To enhance the public health relevance of these findings, it is important to consider specific intervention strategies targeting lifestyle behaviors, including sedentary time, physical activity, and sleep. Behavior change interventions incorporating personalized feedback, education, and counselling can help reduce sedentary behavior and promote more active lifestyles, while education on sleep hygiene and sleep health may improve sleep quality and duration [88,89,90]. Additionally, health promotion campaigns and multi-component lifestyle management programmes addressing multiple behaviors simultaneously, such as physical activity, nutrition, sedentary behavior, and sleep, have the potential to shift attitudes toward healthier lifestyles and support sustained behavior change at the population level [88,89,90]. Furthermore, education campaigns targeting lifestyle attitudes should be implemented across the lifespan, beginning in early childhood and school-age populations [91,92] and continuing through adulthood and older age to ensure that healthy behaviors are promoted and reinforced at all stages of life [93].
5. Conclusions
The present study demonstrated that attitude toward a healthy lifestyle was significantly associated with lifestyle behaviors, BMI, excess body weight, and self-rated health in a community-based adult sample. A more positive attitude toward a healthy lifestyle was associated with a higher number of daily meals, longer sleep duration, shorter sitting time, lower BMI, and lower odds of excess body weight. In addition, self-rated health was positively associated with longer sleep duration and a more favorable attitude toward a healthy lifestyle. Lifestyle behaviors, body weight indicators, and perceived health varied across sociodemographic and social role-related factors, including age, sex, employment status, type of work, place of residence, caregiving responsibilities, and health-related habits such as smoking and e-cigarette use. This study contributes to the existing literature by examining attitude toward a healthy lifestyle alongside multiple everyday lifestyle behaviors simultaneously in a Croatian adult population, providing insights that can inform targeted public health interventions. These findings highlight attitude toward a healthy lifestyle as an important psychological correlate of everyday behaviors and perceived health; however, given the cross-sectional design, the observed associations should be interpreted as non-causal.

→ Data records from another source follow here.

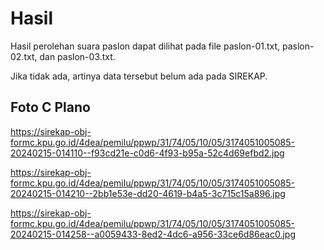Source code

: # Hasil

Hasil perolehan suara paslon dapat dilihat pada file paslon-01.txt, paslon-02.txt, dan paslon-03.txt.

Jika tidak ada, artinya data tersebut belum ada pada SIREKAP.

## Foto C Plano

https://sirekap-obj-formc.kpu.go.id/4dea/pemilu/ppwp/31/74/05/10/05/3174051005085-20240215-014110--f93cd21e-c0d6-4f93-b95a-52c4d69efbd2.jpg

https://sirekap-obj-formc.kpu.go.id/4dea/pemilu/ppwp/31/74/05/10/05/3174051005085-20240215-014210--2bb1e53e-dd20-4619-b4a5-3c715c15a896.jpg

https://sirekap-obj-formc.kpu.go.id/4dea/pemilu/ppwp/31/74/05/10/05/3174051005085-20240215-014258--a0059433-8ed2-4dc6-a956-33ce6d86eac0.jpg
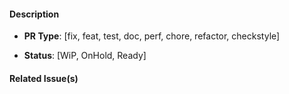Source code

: #### Description

- **PR Type**: [fix, feat, test, doc, perf, chore, refactor, checkstyle]

- **Status**: [WiP, OnHold, Ready]

#### Related Issue(s)


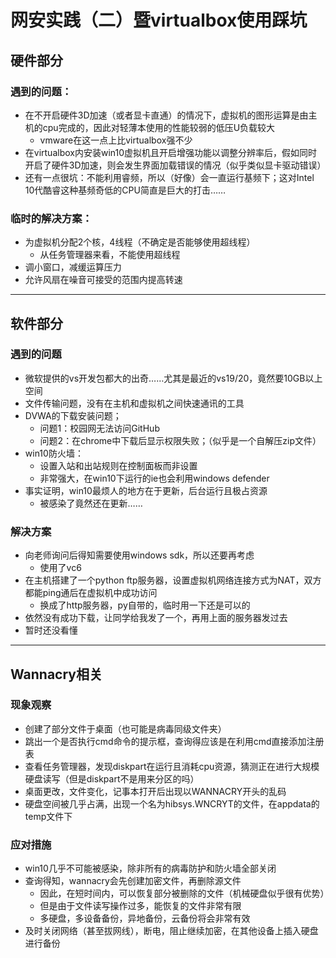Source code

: # 网安实践（二）暨virtualbox使用踩坑
## 硬件部分
### 遇到的问题：
* 在不开启硬件3D加速（或者显卡直通）的情况下，虚拟机的图形运算是由主机的cpu完成的，因此对轻薄本使用的性能较弱的低压U负载较大
  * vmware在这一点上比virtualbox强不少
* 在virtualbox内安装win10虚拟机且开启增强功能以调整分辨率后，假如同时开启了硬件3D加速，则会发生界面加载错误的情况（似乎类似显卡驱动错误）
* 还有一点很坑：不能利用睿频，所以（好像）会一直运行基频下；这对Intel 10代酷睿这种基频奇低的CPU简直是巨大的打击……

### 临时的解决方案：
* 为虚拟机分配2个核，4线程（不确定是否能够使用超线程）
  * 从任务管理器来看，不能使用超线程
* 调小窗口，减缓运算压力
* 允许风扇在噪音可接受的范围内提高转速
---
## 软件部分
### 遇到的问题
* 微软提供的vs开发包都大的出奇……尤其是最近的vs19/20，竟然要10GB以上空间
* 文件传输问题，没有在主机和虚拟机之间快速通讯的工具
* DVWA的下载安装问题；
  * 问题1：校园网无法访问GitHub
  * 问题2：在chrome中下载后显示权限失败；（似乎是一个自解压zip文件）
* win10防火墙：
  * 设置入站和出站规则在控制面板而非设置
  * 非常强大，在win10下运行的ie也会利用windows defender
* 事实证明，win10最烦人的地方在于更新，后台运行且极占资源
  * 被感染了竟然还在更新……

### 解决方案
* 向老师询问后得知需要使用windows sdk，所以还要再考虑
    * 使用了vc6
* 在主机搭建了一个python ftp服务器，设置虚拟机网络连接方式为NAT，双方都能ping通后在虚拟机中成功访问
  * 换成了http服务器，py自带的，临时用一下还是可以的
* 依然没有成功下载，让同学给我发了一个，再用上面的服务器发过去
* 暂时还没看懂
---
## Wannacry相关
### 现象观察
* 创建了部分文件于桌面（也可能是病毒同级文件夹）
* 跳出一个是否执行cmd命令的提示框，查询得应该是在利用cmd直接添加注册表
* 查看任务管理器，发现diskpart在运行且消耗cpu资源，猜测正在进行大规模硬盘读写（但是diskpart不是用来分区的吗）
* 桌面更改，文件变化，记事本打开后出现以WANNACRY开头的乱码
* 硬盘空间被几乎占满，出现一个名为hibsys.WNCRYT的文件，在appdata的temp文件下
### 应对措施
* win10几乎不可能被感染，除非所有的病毒防护和防火墙全部关闭
* 查询得知，wannacry会先创建加密文件，再删除源文件
  * 因此，在短时间内，可以恢复部分被删除的文件（机械硬盘似乎很有优势）
  * 但是由于文件读写操作过多，能恢复的文件非常有限
  * 多硬盘，多设备备份，异地备份，云备份将会非常有效
* 及时关闭网络（甚至拔网线），断电，阻止继续加密，在其他设备上插入硬盘进行备份
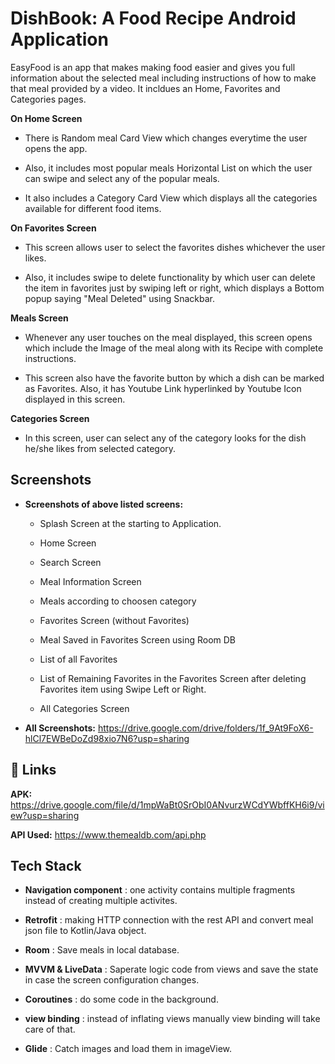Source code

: 
# DishBook: A Food Recipe Android Application

EasyFood is an app that makes making food easier and gives you full information about the selected meal including instructions of how to make that meal provided by a video. It incldues an Home, Favorites and Categories pages.

**On Home Screen**

- There is Random meal Card View which changes everytime the user opens the app.

- Also, it includes most popular meals Horizontal List on which the user can swipe and select any of the popular meals. 

- It also includes a Category Card View which displays all the categories available for different food items.

**On Favorites Screen**

- This screen allows user to select the favorites dishes whichever the user likes.

- Also, it includes swipe to delete functionality by which user can delete the item in favorites just by swiping left or right, which displays a Bottom popup saying "Meal Deleted" using Snackbar.

**Meals Screen**

- Whenever any user touches on the meal displayed, this screen opens which include the Image of the meal along with its Recipe with complete instructions.

- This screen also have the favorite button by which a dish can be marked as Favorites. Also, it has Youtube Link hyperlinked by Youtube Icon displayed in this screen.

**Categories Screen**

- In this screen, user can select any of the category looks for the dish he/she likes from selected category.



## Screenshots

- **Screenshots of above listed screens:**

    - Splash Screen at the starting to Application.

    - Home Screen

  - Search Screen


  - Meal Information Screen


  - Meals according to choosen category


  - Favorites Screen (without Favorites)


  - Meal Saved in Favorites Screen using Room DB


  - List of all Favorites


  - List of Remaining Favorites in the Favorites Screen after deleting Favorites item using Swipe Left or Right.


  - All Categories Screen

- **All Screenshots:** https://drive.google.com/drive/folders/1f_9At9FoX6-hlCl7EWBeDoZd98xio7N6?usp=sharing









## 🔗 Links

**APK:** https://drive.google.com/file/d/1mpWaBt0SrObI0ANvurzWCdYWbffKH6i9/view?usp=sharing

**API Used:** https://www.themealdb.com/api.php






## Tech Stack

- **Navigation component** : one activity contains multiple fragments instead of creating multiple activites.

- **Retrofit** : making HTTP connection with the rest API and convert meal json file to Kotlin/Java object.

- **Room** : Save meals in local database.

- **MVVM & LiveData** : Saperate logic code from views and save the state in case the screen configuration changes.

- **Coroutines** : do some code in the background.

- **view binding** : instead of inflating views manually view binding will take care of that.

- **Glide** : Catch images and load them in imageView.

From a public health and lifestyle medicine perspective, the results underscore the need for targeted, actionable strategies that go beyond increasing awareness alone. Interventions may include workplace-based programs aimed at reducing sitting time, initiatives promoting healthy dietary habits, sleep hygiene and adequate sleep duration, and educational campaigns designed to foster positive lifestyle attitudes while addressing occupational, social, and caregiving-related barriers to behavior change. Future longitudinal and interventional studies incorporating objective measures of lifestyle behaviors and body composition are needed to clarify causal relationships and to support the development of effective strategies for promoting sustainable healthy lifestyles and improving population health.